30 Aug 2010 zanee   » (Journeyer)

Relational Databases are killing content management.

Why LAMP is wrong for content management

LAMP. Linux/Apache/Mysql/PHP,Perl,Python is THE opensource software solution stack for programmers/administrators doing almost anything, specifically rapid application development on the web. There are numerous frameworks that pull all the pieces together in hopes that large and parcel anyone can build robust and usable web applications and websites. This includes content management. For the most part this works well, even through the hurdles of getting all of the specific components to work together nicely. Unfortunately the masses have taken the context of building anything to mean that LAMP is the ONLY solution to building applications on the web.  So the standard de facto has been to look at a problem and automatically assume LAMP as the underlying technology for the space. Blog? LAMP. Twitter like site? LAMP. Website for my company? LAMP.  Simple web page with a small contact page? LAMP.  To be fair, this works well for many context spaces. Especially because the LAMP system is highly modular one can literally pull one piece of the overall solution set and replace it with something completely different. However as any engineer and architect will tell you. When building a bridge, it helps to know what is going to travel over it, under it, through it and unfortunately, into it. If not you end up with something like this.

The collapse of the Ironworkers Memorial while under construction on June 17 1958

The collapse of the Ironworkers Memorial while under construction on June 17 1958. Collapsed during construction due to miscalculation of weight bearing capacity of a temporary arm.

This is generally what content management tends to resemble when it meets the architecture of LAMP. The software solution set is a complete failure for content management applied as a standard de facto solution primarily because of the M in LAMP. In this case I mean Mysql but the problem in actuality is any RDBMS or Relational Database Management System. It's not the only problem but it's one of the most critical components to getting the idea of content management right.

Lets start by taking apart the LAMP acronym.

Linux; As far as the operating system goes. Linux is a tried and true system which has been under development for nearly two decades. It has consistently pushed the envelope in regards to utilizing the underlying hardware to provide a robust and capable operating system that can scale from the server to the desktop.

Apache; As far as web serving goes. Apache is again, tried and true and has been under development for nearly just as long with many lessons learned. It is the standard de-facto server for serving static/dynamic content with an extensible and modular system which makes it capable of providing support for many different applications and setups.

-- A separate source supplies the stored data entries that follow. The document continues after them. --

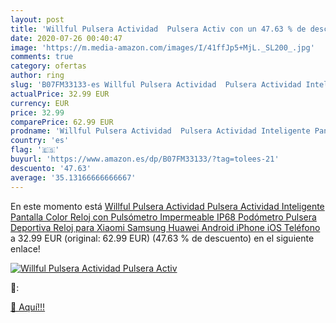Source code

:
 ```yaml
---
layout: post
title: 'Willful Pulsera Actividad  Pulsera Activ con un 47.63 % de descuento'
date: 2020-07-26 00:40:47
image: 'https://m.media-amazon.com/images/I/41ffJp5+MjL._SL200_.jpg'
comments: true
category: ofertas
author: ring
slug: 'B07FM33133-es Willful Pulsera Actividad  Pulsera Actividad Inteligente Pantalla Color Reloj con Pulsómetro Impermeable IP68 Podómetro Pulsera Deportiva Reloj para Xiaomi Samsung Huawei Android iPhone iOS Teléfono'
actualPrice: 32.99 EUR
currency: EUR
price: 32.99
comparePrice: 62.99 EUR
prodname: 'Willful Pulsera Actividad  Pulsera Actividad Inteligente Pantalla Color Reloj con Pulsómetro Impermeable IP68 Podómetro Pulsera Deportiva Reloj para Xiaomi Samsung Huawei Android iPhone iOS Teléfono'
country: 'es'
flag: '🇪🇸'
buyurl: 'https://www.amazon.es/dp/B07FM33133/?tag=tolees-21'
descuento: '47.63'
average: '35.13166666666667'
---
```


En este momento está [Willful Pulsera Actividad  Pulsera Actividad Inteligente Pantalla Color Reloj con Pulsómetro Impermeable IP68 Podómetro Pulsera Deportiva Reloj para Xiaomi Samsung Huawei Android iPhone iOS Teléfono](https://www.amazon.es/dp/B07FM33133/?tag=tolees-21) a 32.99 EUR (original: 62.99 EUR) (47.63 %  de descuento) en el siguiente enlace!

[![Willful Pulsera Actividad  Pulsera Activ](https://m.media-amazon.com/images/I/41ffJp5+MjL._SL200_.jpg)](https://www.amazon.es/dp/B07FM33133/?tag=tolees-21)

🔎:


[🛒 Aquí!!!](https://www.amazon.es/dp/B07FM33133/?tag=tolees-21)
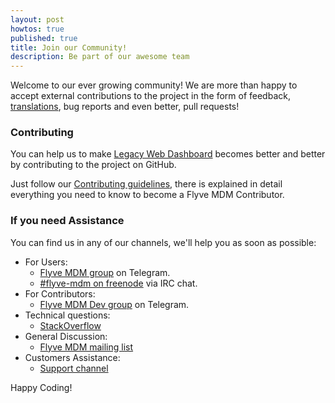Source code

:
 ```yaml
---
layout: post
howtos: true
published: true
title: Join our Community!
description: Be part of our awesome team
---
```


Welcome to our ever growing community! We are more than happy to accept external contributions to the project in the form of feedback, [translations](http://flyve.org/legacy-web-dashboard/howtos/contribute-translating), bug reports and even better, pull requests!

### Contributing

You can help us to make [Legacy Web Dashboard](https://github.com/flyve-mdm/legacy-web-dashboard/) becomes better and better by contributing to the project on GitHub.

Just follow our [Contributing guidelines](https://github.com/flyve-mdm/legacy-web-dashboard/blob/develop/.github/CONTRIBUTING.md), there is explained in detail everything you need to know to become a Flyve MDM Contributor.

### If you need Assistance

You can find us in any of our channels, we'll help you as soon as possible:

* For Users:
  * [Flyve MDM group](https://t.me/flyvemdm) on Telegram.
  * [#flyve-mdm on freenode](http://webchat.freenode.net/?channels=flyve-mdm) via IRC chat.
* For Contributors:
  * [Flyve MDM Dev group](https://t.me/flyvemdmdev) on Telegram.
* Technical questions:
  * [StackOverflow](http://stackoverflow.com/)
* General Discussion:
  * [Flyve MDM mailing list](http://mail.ow2.org/wws/info/flyve-mdm-dev)
* Customers Assistance:
  * [Support channel](https://support.teclib.com/)

Happy Coding!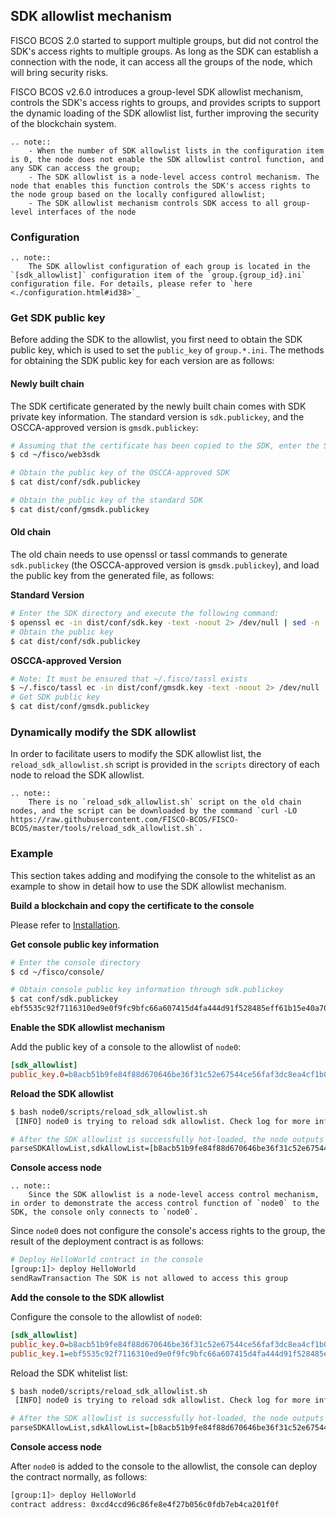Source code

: ## SDK allowlist mechanism

FISCO BCOS 2.0 started to support multiple groups, but did not control the SDK's access rights to multiple groups. As long as the SDK can establish a connection with the node, it can access all the groups of the node, which will bring security risks.

FISCO BCOS v2.6.0 introduces a group-level SDK allowlist mechanism, controls the SDK's access rights to groups, and provides scripts to support the dynamic loading of the SDK allowlist list, further improving the security of the blockchain system.

```eval_rst
.. note::
    - When the number of SDK allowlist lists in the configuration item is 0, the node does not enable the SDK allowlist control function, and any SDK can access the group;
    - The SDK allowlist is a node-level access control mechanism. The node that enables this function controls the SDK's access rights to the node group based on the locally configured allowlist;
    - The SDK allowlist mechanism controls SDK access to all group-level interfaces of the node
```

### Configuration

```eval_rst
.. note::
    The SDK allowlist configuration of each group is located in the `[sdk_allowlist]` configuration item of the `group.{group_id}.ini` configuration file. For details, please refer to `here <./configuration.html#id38>`_
```

### Get SDK public key

Before adding the SDK to the allowlist, you first need to obtain the SDK public key, which is used to set the `public_key` of `group.*.ini`. The methods for obtaining the SDK public key for each version are as follows:

#### Newly built chain

The SDK certificate generated by the newly built chain comes with SDK private key information. The standard version is `sdk.publickey`, and the OSCCA-approved version is `gmsdk.publickey`:

 

```bash
# Assuming that the certificate has been copied to the SDK, enter the SDK directory and execute the following command (sdk is located in the ~/fisco directory)
$ cd ~/fisco/web3sdk

# Obtain the public key of the OSCCA-approved SDK
$ cat dist/conf/sdk.publickey

# Obtain the public key of the standard SDK
$ cat dist/conf/gmsdk.publickey
```

#### Old chain

The old chain needs to use openssl or tassl commands to generate `sdk.publickey` (the OSCCA-approved version is `gmsdk.publickey`), and load the public key from the generated file, as follows:

**Standard Version**

```bash
# Enter the SDK directory and execute the following command:
$ openssl ec -in dist/conf/sdk.key -text -noout 2> /dev/null | sed -n '7,11p' | tr -d ": \n" | awk '{print substr($0,3);}' | cat > dist/conf/sdk.publickey
# Obtain the public key
$ cat dist/conf/sdk.publickey
```

**OSCCA-approved Version**

```bash
# Note: It must be ensured that ~/.fisco/tassl exists
$ ~/.fisco/tassl ec -in dist/conf/gmsdk.key -text -noout 2> /dev/null | sed -n '7,11p' | sed 's/://g' | tr "\n" " " | sed 's/ //g' | awk '{print substr($0,3);}'  | cat > dist/conf/gmsdk.publickey
# Get SDK public key
$ cat dist/conf/gmsdk.publickey
```

### Dynamically modify the SDK allowlist

In order to facilitate users to modify the SDK allowlist list, the `reload_sdk_allowlist.sh` script is provided in the `scripts` directory of each node to reload the SDK allowlist.

```eval_rst
.. note::
    There is no `reload_sdk_allowlist.sh` script on the old chain nodes, and the script can be downloaded by the command `curl -LO https://raw.githubusercontent.com/FISCO-BCOS/FISCO-BCOS/master/tools/reload_sdk_allowlist.sh`.
```


### Example

This section takes adding and modifying the console to the whitelist as an example to show in detail how to use the SDK allowlist mechanism.

**Build a blockchain and copy the certificate to the console**

Please refer to [Installation](../installation.md).

**Get console public key information**

```bash
# Enter the console directory
$ cd ~/fisco/console/

# Obtain console public key information through sdk.publickey
$ cat conf/sdk.publickey
ebf5535c92f7116310ed9e0f9fc9bfc66a607415d4fa444d91f528485eff61b15e40a70bc5d73f0441d3959efbc7718c20bd452ac4beed5f6c4feb9fabc1f9f6
```

**Enable the SDK allowlist mechanism**

Add the public key of a console to the allowlist of `node0`: 

```ini
[sdk_allowlist]
public_key.0=b8acb51b9fe84f88d670646be36f31c52e67544ce56faf3dc8ea4cf1b0ebff0864c6b218fdcd9cf9891ebd414a995847911bd26a770f429300085f37e1131f36
```

**Reload the SDK allowlist**

```bash
$ bash node0/scripts/reload_sdk_allowlist.sh
 [INFO] node0 is trying to reload sdk allowlist. Check log for more information.

# After the SDK allowlist is successfully hot-loaded, the node outputs the following log:
parseSDKAllowList,sdkAllowList=[b8acb51b9fe84f88d670646be36f31c52e67544ce56faf3dc8ea4cf1b0ebff0864c6b218fdcd9cf9891ebd414a995847911bd26a770f429300085f37e1131f36],enableSDKAllowListControl=true
```

**Console access node**

```eval_rst
.. note::
    Since the SDK allowlist is a node-level access control mechanism, in order to demonstrate the access control function of `node0` to the SDK, the console only connects to `node0`.
```
Since `node0` does not configure the console's access rights to the group, the result of the deployment contract is as follows:

```bash
# Deploy HelloWorld contract in the console
[group:1]> deploy HelloWorld
sendRawTransaction The SDK is not allowed to access this group
```


**Add the console to the SDK allowlist**

Configure the console to the allowlist of `node0`:

```ini
[sdk_allowlist]
public_key.0=b8acb51b9fe84f88d670646be36f31c52e67544ce56faf3dc8ea4cf1b0ebff0864c6b218fdcd9cf9891ebd414a995847911bd26a770f429300085f37e1131f36
public_key.1=ebf5535c92f7116310ed9e0f9fc9bfc66a607415d4fa444d91f528485eff61b15e40a70bc5d73f0441d3959efbc7718c20bd452ac4beed5f6c4feb9fabc1f9f6
```
Reload the SDK whitelist list:

```bash
$ bash node0/scripts/reload_sdk_allowlist.sh
 [INFO] node0 is trying to reload sdk allowlist. Check log for more information.

# After the SDK allowlist is successfully hot-loaded, the node outputs the following log:
parseSDKAllowList,sdkAllowList=[b8acb51b9fe84f88d670646be36f31c52e67544ce56faf3dc8ea4cf1b0ebff0864c6b218fdcd9cf9891ebd414a995847911bd26a770f429300085f37e1131f36,ebf5535c92f7116310ed9e0f9fc9bfc66a607415d4fa444d91f528485eff61b15e40a70bc5d73f0441d3959efbc7718c20bd452ac4beed5f6c4feb9fabc1f9f6],enableSDKAllowListControl=true
```

**Console access node**

After `node0` is added to the console to the allowlist, the console can deploy the contract normally, as follows:

```bash
[group:1]> deploy HelloWorld
contract address: 0xcd4ccd96c86fe8e4f27b056c0fdb7eb4ca201f0f
```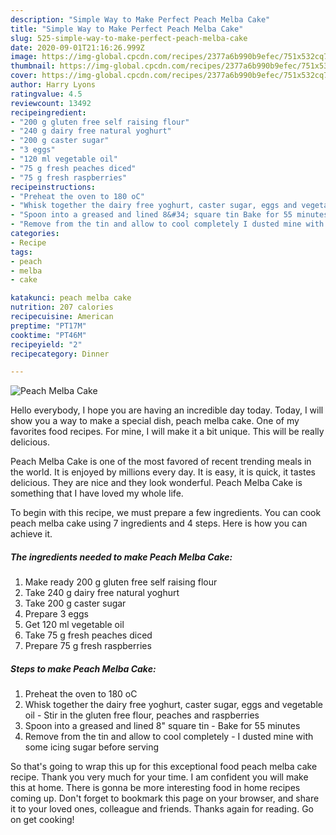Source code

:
 ```yaml
---
description: "Simple Way to Make Perfect Peach Melba Cake"
title: "Simple Way to Make Perfect Peach Melba Cake"
slug: 525-simple-way-to-make-perfect-peach-melba-cake
date: 2020-09-01T21:16:26.999Z
image: https://img-global.cpcdn.com/recipes/2377a6b990b9efec/751x532cq70/peach-melba-cake-recipe-main-photo.jpg
thumbnail: https://img-global.cpcdn.com/recipes/2377a6b990b9efec/751x532cq70/peach-melba-cake-recipe-main-photo.jpg
cover: https://img-global.cpcdn.com/recipes/2377a6b990b9efec/751x532cq70/peach-melba-cake-recipe-main-photo.jpg
author: Harry Lyons
ratingvalue: 4.5
reviewcount: 13492
recipeingredient:
- "200 g gluten free self raising flour"
- "240 g dairy free natural yoghurt"
- "200 g caster sugar"
- "3 eggs"
- "120 ml vegetable oil"
- "75 g fresh peaches diced"
- "75 g fresh raspberries"
recipeinstructions:
- "Preheat the oven to 180 oC"
- "Whisk together the dairy free yoghurt, caster sugar, eggs and vegetable oil Stir in the gluten free flour, peaches and raspberries"
- "Spoon into a greased and lined 8&#34; square tin Bake for 55 minutes"
- "Remove from the tin and allow to cool completely I dusted mine with some icing sugar before serving"
categories:
- Recipe
tags:
- peach
- melba
- cake

katakunci: peach melba cake 
nutrition: 207 calories
recipecuisine: American
preptime: "PT17M"
cooktime: "PT46M"
recipeyield: "2"
recipecategory: Dinner

---
```



![Peach Melba Cake](https://img-global.cpcdn.com/recipes/2377a6b990b9efec/751x532cq70/peach-melba-cake-recipe-main-photo.jpg)

Hello everybody, I hope you are having an incredible day today. Today, I will show you a way to make a special dish, peach melba cake. One of my favorites food recipes. For mine, I will make it a bit unique. This will be really delicious.



Peach Melba Cake is one of the most favored of recent trending meals in the world. It is enjoyed by millions every day. It is easy, it is quick, it tastes delicious. They are nice and they look wonderful. Peach Melba Cake is something that I have loved my whole life.


To begin with this recipe, we must prepare a few ingredients. You can cook peach melba cake using 7 ingredients and 4 steps. Here is how you can achieve it.

<!--inarticleads1-->

##### The ingredients needed to make Peach Melba Cake:

1. Make ready 200 g gluten free self raising flour
1. Take 240 g dairy free natural yoghurt
1. Take 200 g caster sugar
1. Prepare 3 eggs
1. Get 120 ml vegetable oil
1. Take 75 g fresh peaches diced
1. Prepare 75 g fresh raspberries




<!--inarticleads2-->

##### Steps to make Peach Melba Cake:

1. Preheat the oven to 180 oC
1. Whisk together the dairy free yoghurt, caster sugar, eggs and vegetable oil - Stir in the gluten free flour, peaches and raspberries
1. Spoon into a greased and lined 8&#34; square tin - Bake for 55 minutes
1. Remove from the tin and allow to cool completely - I dusted mine with some icing sugar before serving




So that's going to wrap this up for this exceptional food peach melba cake recipe. Thank you very much for your time. I am confident you will make this at home. There is gonna be more interesting food in home recipes coming up. Don't forget to bookmark this page on your browser, and share it to your loved ones, colleague and friends. Thanks again for reading. Go on get cooking!
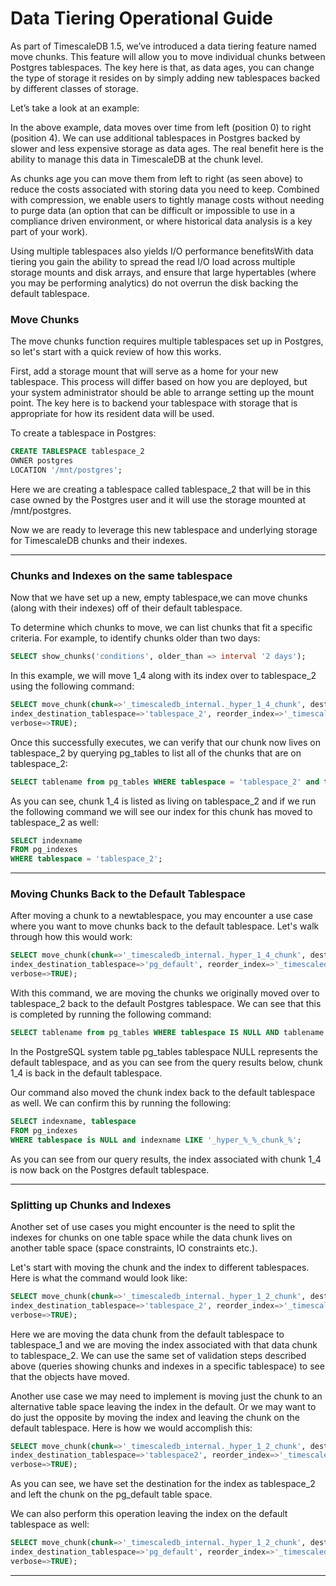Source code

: # Data Tiering Operational Guide

As part of TimescaleDB 1.5, we’ve introduced a data tiering feature named move chunks. 
This feature will allow you to move individual chunks between Postgres tablespaces. 
The key here is that, as data ages, you can change the type of storage it resides 
on by simply adding new tablespaces backed by different classes of storage.

Let’s take a look at an example:

<Graphic>

In the above example, data moves over time from left (position 0) to right (position 4). 
We can use additional tablespaces in Postgres backed by slower and less expensive 
storage as data ages. The real benefit here is the ability to manage this data in 
TimescaleDB at the chunk level. 

As chunks age you can move them from left to right (as seen above) to reduce the 
costs associated with storing data you need to keep. Combined with compression, 
we enable users to tightly manage costs without needing to purge data (an option 
that can be difficult or impossible to use in a compliance driven environment, or 
where historical data analysis is a key part of your work).

Using multiple tablespaces also yields I/O performance benefitsWith data tiering 
you gain the ability to spread the read I/O load across multiple storage mounts and 
disk arrays, and ensure that large hypertables (where you may be performing analytics) 
do not overrun the disk backing the default tablespace.


### Move Chunks
The move chunks function requires multiple tablespaces set up in Postgres, so let's 
start with a quick review of how this works.

First, add a storage mount that will serve as a home for your new tablespace. This 
process will differ based on how you are deployed, but your system administrator 
should be able to arrange setting up the mount point. The key here is to backend 
your tablespace with storage that is appropriate for how its resident data will be used.

To create a tablespace in Postgres:

```sql
CREATE TABLESPACE tablespace_2
OWNER postgres
LOCATION '/mnt/postgres';
```

Here we are creating a tablespace called tablespace_2 that will be in this case owned 
by the Postgres user and it will use the storage mounted at /mnt/postgres.

Now we are ready to leverage this new tablespace and underlying storage for TimescaleDB 
chunks and their indexes. 


---

### Chunks and Indexes on the same tablespace

Now that we have set up a new, empty tablespace,we can move chunks (along with their 
indexes) off of their default tablespace. 

To determine which chunks to move, we can list chunks that fit a specific criteria. 
For example,  to identify chunks older than two days:

```sql
SELECT show_chunks('conditions', older_than => interval '2 days');
```

In this example, we will move 1_4 along with its index over to tablespace_2 using the following command:

```sql
SELECT move_chunk(chunk=>'_timescaledb_internal._hyper_1_4_chunk', destination_tablespace=>'tablespace_2', 
index_destination_tablespace=>'tablespace_2', reorder_index=>'_timescaledb_internal._hyper_1_4_chunk_netdata_time_idx', 
verbose=>TRUE);
```
Once this successfully executes, we can verify that our chunk now lives on tablespace_2 
by querying pg_tables to list all of the chunks that are on tablespace_2:

```sql
SELECT tablename from pg_tables WHERE tablespace = 'tablespace_2' and tablename like '_hyper_%_%_chunk';
```

As you can see, chunk 1_4 is listed as living on tablespace_2 and if we run the 
following command we will see our index for this chunk has moved to tablespace_2 
as well:

```sql
SELECT indexname 
FROM pg_indexes 
WHERE tablespace = 'tablespace_2';
```

---

### Moving Chunks Back to the Default Tablespace

After moving a chunk to a newtablespace, you may encounter a use case where you 
want to move chunks back to the default tablespace. Let's walk through how this 
would work:

```sql
SELECT move_chunk(chunk=>'_timescaledb_internal._hyper_1_4_chunk', destination_tablespace=>'pg_default', 
index_destination_tablespace=>'pg_default', reorder_index=>'_timescaledb_internal._hyper_1_4_chunk_netdata_time_idx', 
verbose=>TRUE);
```
With this command, we are moving the chunks we originally moved over to tablespace_2 
back to the default Postgres tablespace. We can see that this is completed by running 
the following command:

```sql
SELECT tablename from pg_tables WHERE tablespace IS NULL AND tablename LIKE '_hyper_%_%_chunk';
```
In the PostgreSQL system table pg_tables tablespace NULL represents the default 
tablespace, and as you can see from the query results below, chunk 1_4 is back in 
the default tablespace.

Our command also moved the chunk index back to the default tablespace as well. 
We can confirm this by running the following:

```sql
SELECT indexname, tablespace
FROM pg_indexes
WHERE tablespace is NULL and indexname LIKE '_hyper_%_%_chunk_%';
```
As you can see from our query results, the index associated with chunk 1_4 is now back on the Postgres default tablespace.

---


### Splitting up Chunks and Indexes 

Another set of use cases you might encounter is the need to split the indexes for 
chunks on one table space while the data chunk lives on another table space (space 
constraints, IO constraints etc.).

Let's start with moving the chunk and the index to different tablespaces. Here 
is what the command would look like:

```sql
SELECT move_chunk(chunk=>'_timescaledb_internal._hyper_1_2_chunk', destination_tablespace=>'tablespace_1', 
index_destination_tablespace=>'tablespace_2', reorder_index=>'_timescaledb_internal._hyper_1_2_chunk_cluster_test_time_idx', 
verbose=>TRUE);
```
Here we are moving the data chunk from the default tablespace to tablespace_1 and 
we are moving the index associated with that data chunk to tablespace_2.  We can 
use the same set of validation steps described above (queries showing chunks and 
indexes in a specific tablespace) to see that the objects have moved.  

Another use case we may need to implement is moving just the chunk to an alternative 
table space leaving the index in the default. Or we may want to do just the opposite 
by moving the index and leaving the chunk on the default tablespace. Here is how we
would accomplish this:

```sql
SELECT move_chunk(chunk=>'_timescaledb_internal._hyper_1_2_chunk', destination_tablespace=>'pg_default', 
index_destination_tablespace=>'tablespace2', reorder_index=>'_timescaledb_internal._hyper_1_2_chunk_cluster_test_time_idx', 
verbose=>TRUE);
```
As you can see, we have set the destination for the index as tablespace_2 and left the chunk on the pg_default table space.

We can also perform this operation leaving the index on the default tablespace as well:

```sql 
SELECT move_chunk(chunk=>'_timescaledb_internal._hyper_1_2_chunk', destination_tablespace=>'tablespace_2', 
index_destination_tablespace=>'pg_default', reorder_index=>'_timescaledb_internal._hyper_1_2_chunk_cluster_test_time_idx', 
verbose=>TRUE);
 ``` 
---




[postgres-materialized-views]: https://www.postgresql.org/docs/current/rules-materializedviews.html
[api-continuous-aggs]:/api#continuous-aggregates
[postgres-createview]: https://www.postgresql.org/docs/current/static/sql-createview.html
[time-bucket]: /api#time_bucket
[api-continuous-aggs-create]: /api#continuous_aggregate-create_view
[postgres-parallel-agg]:https://www.postgresql.org/docs/current/parallel-plans.html#PARALLEL-AGGREGATION
[api-refresh-continuous-aggs]: /api#continuous_aggregate-refresh_view
[api-continuous-aggregates-info]: /api#timescaledb_information-continuous_aggregate
[api-continuous-aggregate-stats]: /api#timescaledb_information-continuous_aggregate_stats
[api-drop-chunks]: /api#drop_chunks
[api-set-chunk-interval]: /api#set_chunk_time_interval
[api-add-drop-chunks]: /api#add_drop_chunks_policy
[timescale-github]: https://github.com/timescale/timescaledb
[support-slack]: https://slack-login.timescale.com
[postgres-ordered-set]: https://www.postgresql.org/docs/current/functions-aggregate.html#FUNCTIONS-ORDEREDSET-TABLE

Mysql; The relational database management system that had the honor from many as being the first RDBMS they used and the cut throat bare bones data solution. In early Mysql releases there was no idea of ACID Atomicity, Consistency, Isolation, Durability in the project. This overhead was seen as generally a problem that could be solved higher in the application space but for the most part everyone using Mysql during that time had no need for such compliancy. This made Mysql extremely fast and of course, with the exception of Postgres (which did concentrate on these things) it was opensource and freely available. Things have changed much since those days, Mysql has generally become ACID aware and is surprisingly owned by Oracle.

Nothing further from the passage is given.